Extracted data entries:
= = = =

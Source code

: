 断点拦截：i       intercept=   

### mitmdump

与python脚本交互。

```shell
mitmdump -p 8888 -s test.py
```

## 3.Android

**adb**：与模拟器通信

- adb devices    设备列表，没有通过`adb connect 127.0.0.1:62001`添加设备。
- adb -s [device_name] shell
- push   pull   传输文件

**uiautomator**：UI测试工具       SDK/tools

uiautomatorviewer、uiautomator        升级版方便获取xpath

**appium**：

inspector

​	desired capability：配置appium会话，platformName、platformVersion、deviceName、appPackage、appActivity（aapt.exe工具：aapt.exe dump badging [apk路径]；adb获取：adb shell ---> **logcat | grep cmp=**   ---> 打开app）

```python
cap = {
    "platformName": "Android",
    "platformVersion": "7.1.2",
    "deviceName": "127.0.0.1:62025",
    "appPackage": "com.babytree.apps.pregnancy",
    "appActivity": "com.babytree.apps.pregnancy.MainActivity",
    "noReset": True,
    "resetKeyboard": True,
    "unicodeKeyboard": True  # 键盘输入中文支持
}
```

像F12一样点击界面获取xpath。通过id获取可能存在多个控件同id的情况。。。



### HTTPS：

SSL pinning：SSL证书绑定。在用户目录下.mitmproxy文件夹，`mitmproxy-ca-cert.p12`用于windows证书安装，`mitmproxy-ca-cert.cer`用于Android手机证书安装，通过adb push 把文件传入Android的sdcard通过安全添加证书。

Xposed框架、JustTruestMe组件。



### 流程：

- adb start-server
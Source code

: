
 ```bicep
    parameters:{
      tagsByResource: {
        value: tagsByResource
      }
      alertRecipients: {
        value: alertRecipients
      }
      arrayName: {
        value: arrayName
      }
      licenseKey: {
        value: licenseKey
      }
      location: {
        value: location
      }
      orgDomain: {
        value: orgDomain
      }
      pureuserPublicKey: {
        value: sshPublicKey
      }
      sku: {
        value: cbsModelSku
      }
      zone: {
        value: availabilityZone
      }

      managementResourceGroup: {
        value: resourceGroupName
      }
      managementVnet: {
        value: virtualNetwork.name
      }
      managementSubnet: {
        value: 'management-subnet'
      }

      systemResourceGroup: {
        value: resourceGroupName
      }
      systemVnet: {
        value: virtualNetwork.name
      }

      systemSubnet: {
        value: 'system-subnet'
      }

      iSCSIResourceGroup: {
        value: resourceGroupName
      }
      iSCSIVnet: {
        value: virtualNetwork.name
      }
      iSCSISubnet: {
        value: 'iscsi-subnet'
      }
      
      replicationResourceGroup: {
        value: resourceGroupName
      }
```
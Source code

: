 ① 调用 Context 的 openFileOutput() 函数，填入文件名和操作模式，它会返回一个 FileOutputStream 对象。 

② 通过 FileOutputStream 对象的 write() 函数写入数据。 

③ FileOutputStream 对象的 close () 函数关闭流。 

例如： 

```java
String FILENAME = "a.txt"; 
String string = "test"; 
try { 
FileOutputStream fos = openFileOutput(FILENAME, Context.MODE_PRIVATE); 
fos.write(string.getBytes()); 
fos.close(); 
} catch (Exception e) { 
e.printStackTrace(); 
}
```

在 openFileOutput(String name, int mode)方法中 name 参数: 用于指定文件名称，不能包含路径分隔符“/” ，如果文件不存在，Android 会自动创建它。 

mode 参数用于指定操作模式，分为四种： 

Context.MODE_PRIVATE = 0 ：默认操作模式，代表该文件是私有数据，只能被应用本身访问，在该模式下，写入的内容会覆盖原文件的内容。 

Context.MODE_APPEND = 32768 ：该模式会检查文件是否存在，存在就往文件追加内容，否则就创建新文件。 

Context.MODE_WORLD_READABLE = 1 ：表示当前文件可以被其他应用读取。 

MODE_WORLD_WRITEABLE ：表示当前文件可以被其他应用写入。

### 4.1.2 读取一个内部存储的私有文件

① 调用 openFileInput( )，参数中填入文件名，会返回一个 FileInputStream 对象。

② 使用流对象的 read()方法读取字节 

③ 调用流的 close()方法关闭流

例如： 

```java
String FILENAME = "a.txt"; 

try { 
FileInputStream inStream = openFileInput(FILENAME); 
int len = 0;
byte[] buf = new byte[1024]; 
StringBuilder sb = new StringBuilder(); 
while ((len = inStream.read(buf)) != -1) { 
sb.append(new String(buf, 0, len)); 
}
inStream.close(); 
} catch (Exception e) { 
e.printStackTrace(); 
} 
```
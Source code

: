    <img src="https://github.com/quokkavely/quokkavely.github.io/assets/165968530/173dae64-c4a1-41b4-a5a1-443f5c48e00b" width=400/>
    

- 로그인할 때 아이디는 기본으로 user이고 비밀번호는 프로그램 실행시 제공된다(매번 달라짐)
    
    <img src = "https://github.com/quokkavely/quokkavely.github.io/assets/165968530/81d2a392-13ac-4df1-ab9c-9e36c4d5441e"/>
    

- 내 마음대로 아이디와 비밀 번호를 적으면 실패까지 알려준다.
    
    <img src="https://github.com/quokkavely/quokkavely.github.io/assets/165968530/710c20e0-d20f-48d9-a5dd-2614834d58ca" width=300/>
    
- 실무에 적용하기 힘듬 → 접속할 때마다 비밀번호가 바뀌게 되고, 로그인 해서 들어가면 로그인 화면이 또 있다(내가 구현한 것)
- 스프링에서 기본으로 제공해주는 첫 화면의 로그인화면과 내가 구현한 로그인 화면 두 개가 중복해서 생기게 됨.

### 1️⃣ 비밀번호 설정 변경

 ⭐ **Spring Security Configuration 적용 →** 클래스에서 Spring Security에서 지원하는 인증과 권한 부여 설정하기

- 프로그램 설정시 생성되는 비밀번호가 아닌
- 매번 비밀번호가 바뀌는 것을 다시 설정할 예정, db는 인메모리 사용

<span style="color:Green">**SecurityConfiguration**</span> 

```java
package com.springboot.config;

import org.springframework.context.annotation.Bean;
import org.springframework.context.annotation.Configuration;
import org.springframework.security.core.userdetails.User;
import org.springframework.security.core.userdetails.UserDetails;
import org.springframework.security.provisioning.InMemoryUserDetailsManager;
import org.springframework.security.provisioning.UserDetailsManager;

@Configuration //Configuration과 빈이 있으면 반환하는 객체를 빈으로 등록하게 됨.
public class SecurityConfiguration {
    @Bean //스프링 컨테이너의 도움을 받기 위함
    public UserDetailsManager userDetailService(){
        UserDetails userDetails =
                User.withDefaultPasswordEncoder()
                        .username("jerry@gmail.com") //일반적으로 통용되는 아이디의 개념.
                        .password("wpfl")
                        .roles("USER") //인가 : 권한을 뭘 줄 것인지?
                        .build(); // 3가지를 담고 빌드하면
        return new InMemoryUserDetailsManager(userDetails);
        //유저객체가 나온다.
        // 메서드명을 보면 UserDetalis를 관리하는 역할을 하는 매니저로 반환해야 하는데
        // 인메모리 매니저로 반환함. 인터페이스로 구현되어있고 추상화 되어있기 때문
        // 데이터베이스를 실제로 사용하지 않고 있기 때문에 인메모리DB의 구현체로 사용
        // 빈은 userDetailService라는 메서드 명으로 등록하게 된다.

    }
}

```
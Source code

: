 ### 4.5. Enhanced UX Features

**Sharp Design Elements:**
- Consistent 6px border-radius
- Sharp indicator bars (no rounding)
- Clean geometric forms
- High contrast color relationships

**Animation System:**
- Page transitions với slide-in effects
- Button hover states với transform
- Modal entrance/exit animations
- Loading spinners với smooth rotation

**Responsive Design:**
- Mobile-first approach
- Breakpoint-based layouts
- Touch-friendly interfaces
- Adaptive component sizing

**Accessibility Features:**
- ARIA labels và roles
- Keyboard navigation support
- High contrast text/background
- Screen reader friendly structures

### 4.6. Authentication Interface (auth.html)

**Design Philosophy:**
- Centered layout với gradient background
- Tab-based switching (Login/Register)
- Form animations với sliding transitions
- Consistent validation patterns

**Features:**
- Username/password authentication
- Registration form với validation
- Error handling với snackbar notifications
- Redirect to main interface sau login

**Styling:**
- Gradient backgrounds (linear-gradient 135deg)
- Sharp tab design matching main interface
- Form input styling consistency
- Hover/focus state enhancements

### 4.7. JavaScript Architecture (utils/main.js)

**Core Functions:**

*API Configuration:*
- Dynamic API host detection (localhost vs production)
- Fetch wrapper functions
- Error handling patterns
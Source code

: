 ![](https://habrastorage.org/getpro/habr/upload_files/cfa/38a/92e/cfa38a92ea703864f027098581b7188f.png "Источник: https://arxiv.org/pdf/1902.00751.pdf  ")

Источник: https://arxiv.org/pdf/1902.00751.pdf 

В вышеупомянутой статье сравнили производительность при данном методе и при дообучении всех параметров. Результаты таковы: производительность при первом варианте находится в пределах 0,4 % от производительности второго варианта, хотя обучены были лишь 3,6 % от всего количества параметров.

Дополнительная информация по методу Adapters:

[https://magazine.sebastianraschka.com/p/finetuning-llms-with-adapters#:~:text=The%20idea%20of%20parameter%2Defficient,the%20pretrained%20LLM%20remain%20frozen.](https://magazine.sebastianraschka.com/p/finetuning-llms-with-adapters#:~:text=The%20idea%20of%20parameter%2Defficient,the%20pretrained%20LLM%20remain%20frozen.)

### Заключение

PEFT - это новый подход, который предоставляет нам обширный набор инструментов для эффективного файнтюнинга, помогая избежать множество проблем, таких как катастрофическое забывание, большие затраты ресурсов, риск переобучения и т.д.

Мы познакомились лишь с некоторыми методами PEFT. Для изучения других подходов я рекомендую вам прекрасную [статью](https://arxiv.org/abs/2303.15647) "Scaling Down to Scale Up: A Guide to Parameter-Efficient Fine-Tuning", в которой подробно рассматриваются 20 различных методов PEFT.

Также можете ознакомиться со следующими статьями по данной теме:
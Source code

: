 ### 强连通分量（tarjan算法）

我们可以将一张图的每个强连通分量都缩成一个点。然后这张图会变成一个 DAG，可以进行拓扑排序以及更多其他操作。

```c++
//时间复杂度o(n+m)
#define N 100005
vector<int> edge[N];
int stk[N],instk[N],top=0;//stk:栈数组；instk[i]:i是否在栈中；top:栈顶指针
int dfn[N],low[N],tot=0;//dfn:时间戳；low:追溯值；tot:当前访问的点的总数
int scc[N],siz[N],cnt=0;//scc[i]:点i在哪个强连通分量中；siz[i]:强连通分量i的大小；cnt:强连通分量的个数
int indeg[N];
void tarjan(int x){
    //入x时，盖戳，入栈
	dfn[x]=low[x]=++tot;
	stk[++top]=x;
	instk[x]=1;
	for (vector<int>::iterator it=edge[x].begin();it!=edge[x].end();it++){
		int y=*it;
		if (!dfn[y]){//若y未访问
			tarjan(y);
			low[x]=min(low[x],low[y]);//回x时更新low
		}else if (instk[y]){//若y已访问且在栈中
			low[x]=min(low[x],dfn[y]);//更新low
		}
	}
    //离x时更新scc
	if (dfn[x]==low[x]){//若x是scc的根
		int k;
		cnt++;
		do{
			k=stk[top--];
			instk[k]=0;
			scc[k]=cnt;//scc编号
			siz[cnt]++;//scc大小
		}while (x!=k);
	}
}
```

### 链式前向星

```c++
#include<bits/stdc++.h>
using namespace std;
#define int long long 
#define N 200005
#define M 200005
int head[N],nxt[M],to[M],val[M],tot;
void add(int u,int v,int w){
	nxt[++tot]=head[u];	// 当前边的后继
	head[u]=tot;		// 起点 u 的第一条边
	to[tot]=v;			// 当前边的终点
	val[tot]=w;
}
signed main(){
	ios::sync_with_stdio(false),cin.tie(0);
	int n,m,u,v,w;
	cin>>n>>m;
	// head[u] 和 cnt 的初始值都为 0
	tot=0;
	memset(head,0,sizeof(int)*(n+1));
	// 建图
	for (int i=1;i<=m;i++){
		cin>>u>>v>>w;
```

= = = =

TO DO »
Lines of the data above that include the string "비밀번호가" must each be copied.

PROBLEM SOLUTION »
- 실무에 적용하기 힘듬 → 접속할 때마다 비밀번호가 바뀌게 되고, 로그인 해서 들어가면 로그인 화면이 또 있다(내가 구현한 것)
- 프로그램 설정시 생성되는 비밀번호가 아닌
- 매번 비밀번호가 바뀌는 것을 다시 설정할 예정, db는 인메모리 사용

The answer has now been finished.